* [TASK PROMPT] The records that follow are to be given again exactly.

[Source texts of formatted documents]
--- START ---

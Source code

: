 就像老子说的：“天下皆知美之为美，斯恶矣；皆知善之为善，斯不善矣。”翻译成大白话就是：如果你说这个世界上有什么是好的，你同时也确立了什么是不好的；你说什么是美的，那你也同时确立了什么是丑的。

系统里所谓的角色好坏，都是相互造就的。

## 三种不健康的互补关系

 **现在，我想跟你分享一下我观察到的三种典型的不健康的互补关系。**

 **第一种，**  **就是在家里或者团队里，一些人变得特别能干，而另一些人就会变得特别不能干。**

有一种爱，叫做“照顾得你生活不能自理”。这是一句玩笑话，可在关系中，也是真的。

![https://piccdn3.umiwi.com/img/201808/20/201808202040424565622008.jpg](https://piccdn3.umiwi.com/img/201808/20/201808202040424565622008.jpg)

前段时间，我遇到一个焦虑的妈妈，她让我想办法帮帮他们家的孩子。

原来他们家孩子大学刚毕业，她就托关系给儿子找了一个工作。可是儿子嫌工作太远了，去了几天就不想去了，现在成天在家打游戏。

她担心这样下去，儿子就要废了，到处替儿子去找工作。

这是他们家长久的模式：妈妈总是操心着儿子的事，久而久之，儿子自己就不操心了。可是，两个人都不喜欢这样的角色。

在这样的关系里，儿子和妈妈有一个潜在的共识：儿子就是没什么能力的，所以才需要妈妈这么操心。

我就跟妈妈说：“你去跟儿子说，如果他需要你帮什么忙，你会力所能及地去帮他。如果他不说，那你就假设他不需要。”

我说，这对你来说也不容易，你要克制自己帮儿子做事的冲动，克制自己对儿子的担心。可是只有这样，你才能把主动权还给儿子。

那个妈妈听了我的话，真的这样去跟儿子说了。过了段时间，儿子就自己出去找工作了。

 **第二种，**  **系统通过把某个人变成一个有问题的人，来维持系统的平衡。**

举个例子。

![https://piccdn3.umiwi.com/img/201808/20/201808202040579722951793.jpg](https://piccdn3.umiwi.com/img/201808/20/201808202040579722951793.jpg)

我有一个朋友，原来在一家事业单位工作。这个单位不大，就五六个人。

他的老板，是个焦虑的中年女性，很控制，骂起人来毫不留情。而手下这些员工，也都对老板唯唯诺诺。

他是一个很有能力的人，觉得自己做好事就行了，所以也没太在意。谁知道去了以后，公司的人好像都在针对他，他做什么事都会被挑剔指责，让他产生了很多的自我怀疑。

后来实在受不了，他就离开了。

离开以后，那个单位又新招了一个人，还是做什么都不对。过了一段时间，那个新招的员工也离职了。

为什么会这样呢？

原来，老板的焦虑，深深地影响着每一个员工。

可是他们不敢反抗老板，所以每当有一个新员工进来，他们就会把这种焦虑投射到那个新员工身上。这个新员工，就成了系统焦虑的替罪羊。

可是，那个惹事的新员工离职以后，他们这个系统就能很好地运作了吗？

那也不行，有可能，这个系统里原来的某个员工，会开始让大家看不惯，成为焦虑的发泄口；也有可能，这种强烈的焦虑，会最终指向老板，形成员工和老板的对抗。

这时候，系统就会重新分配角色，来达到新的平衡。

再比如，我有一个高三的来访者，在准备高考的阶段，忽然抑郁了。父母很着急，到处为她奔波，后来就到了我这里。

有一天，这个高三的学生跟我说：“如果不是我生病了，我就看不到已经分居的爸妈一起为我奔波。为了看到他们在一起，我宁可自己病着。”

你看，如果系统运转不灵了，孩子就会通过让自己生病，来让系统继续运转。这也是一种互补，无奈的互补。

--- END ---

* [ANSWER TO THE PROBLEM]
Source code

: 就像老子说的：“天下皆知美之为美，斯恶矣；皆知善之为善，斯不善矣。”翻译成大白话就是：如果你说这个世界上有什么是好的，你同时也确立了什么是不好的；你说什么是美的，那你也同时确立了什么是丑的。

系统里所谓的角色好坏，都是相互造就的。

## 三种不健康的互补关系

 **现在，我想跟你分享一下我观察到的三种典型的不健康的互补关系。**

 **第一种，**  **就是在家里或者团队里，一些人变得特别能干，而另一些人就会变得特别不能干。**

有一种爱，叫做“照顾得你生活不能自理”。这是一句玩笑话，可在关系中，也是真的。

![https://piccdn3.umiwi.com/img/201808/20/201808202040424565622008.jpg](https://piccdn3.umiwi.com/img/201808/20/201808202040424565622008.jpg)

前段时间，我遇到一个焦虑的妈妈，她让我想办法帮帮他们家的孩子。

原来他们家孩子大学刚毕业，她就托关系给儿子找了一个工作。可是儿子嫌工作太远了，去了几天就不想去了，现在成天在家打游戏。

她担心这样下去，儿子就要废了，到处替儿子去找工作。

这是他们家长久的模式：妈妈总是操心着儿子的事，久而久之，儿子自己就不操心了。可是，两个人都不喜欢这样的角色。

在这样的关系里，儿子和妈妈有一个潜在的共识：儿子就是没什么能力的，所以才需要妈妈这么操心。

我就跟妈妈说：“你去跟儿子说，如果他需要你帮什么忙，你会力所能及地去帮他。如果他不说，那你就假设他不需要。”

我说，这对你来说也不容易，你要克制自己帮儿子做事的冲动，克制自己对儿子的担心。可是只有这样，你才能把主动权还给儿子。

那个妈妈听了我的话，真的这样去跟儿子说了。过了段时间，儿子就自己出去找工作了。

 **第二种，**  **系统通过把某个人变成一个有问题的人，来维持系统的平衡。**

举个例子。

![https://piccdn3.umiwi.com/img/201808/20/201808202040579722951793.jpg](https://piccdn3.umiwi.com/img/201808/20/201808202040579722951793.jpg)

我有一个朋友，原来在一家事业单位工作。这个单位不大，就五六个人。

他的老板，是个焦虑的中年女性，很控制，骂起人来毫不留情。而手下这些员工，也都对老板唯唯诺诺。

他是一个很有能力的人，觉得自己做好事就行了，所以也没太在意。谁知道去了以后，公司的人好像都在针对他，他做什么事都会被挑剔指责，让他产生了很多的自我怀疑。

后来实在受不了，他就离开了。

离开以后，那个单位又新招了一个人，还是做什么都不对。过了一段时间，那个新招的员工也离职了。

为什么会这样呢？

原来，老板的焦虑，深深地影响着每一个员工。

可是他们不敢反抗老板，所以每当有一个新员工进来，他们就会把这种焦虑投射到那个新员工身上。这个新员工，就成了系统焦虑的替罪羊。

可是，那个惹事的新员工离职以后，他们这个系统就能很好地运作了吗？

那也不行，有可能，这个系统里原来的某个员工，会开始让大家看不惯，成为焦虑的发泄口；也有可能，这种强烈的焦虑，会最终指向老板，形成员工和老板的对抗。

这时候，系统就会重新分配角色，来达到新的平衡。

再比如，我有一个高三的来访者，在准备高考的阶段，忽然抑郁了。父母很着急，到处为她奔波，后来就到了我这里。

有一天，这个高三的学生跟我说：“如果不是我生病了，我就看不到已经分居的爸妈一起为我奔波。为了看到他们在一起，我宁可自己病着。”

你看，如果系统运转不灵了，孩子就会通过让自己生病，来让系统继续运转。这也是一种互补，无奈的互补。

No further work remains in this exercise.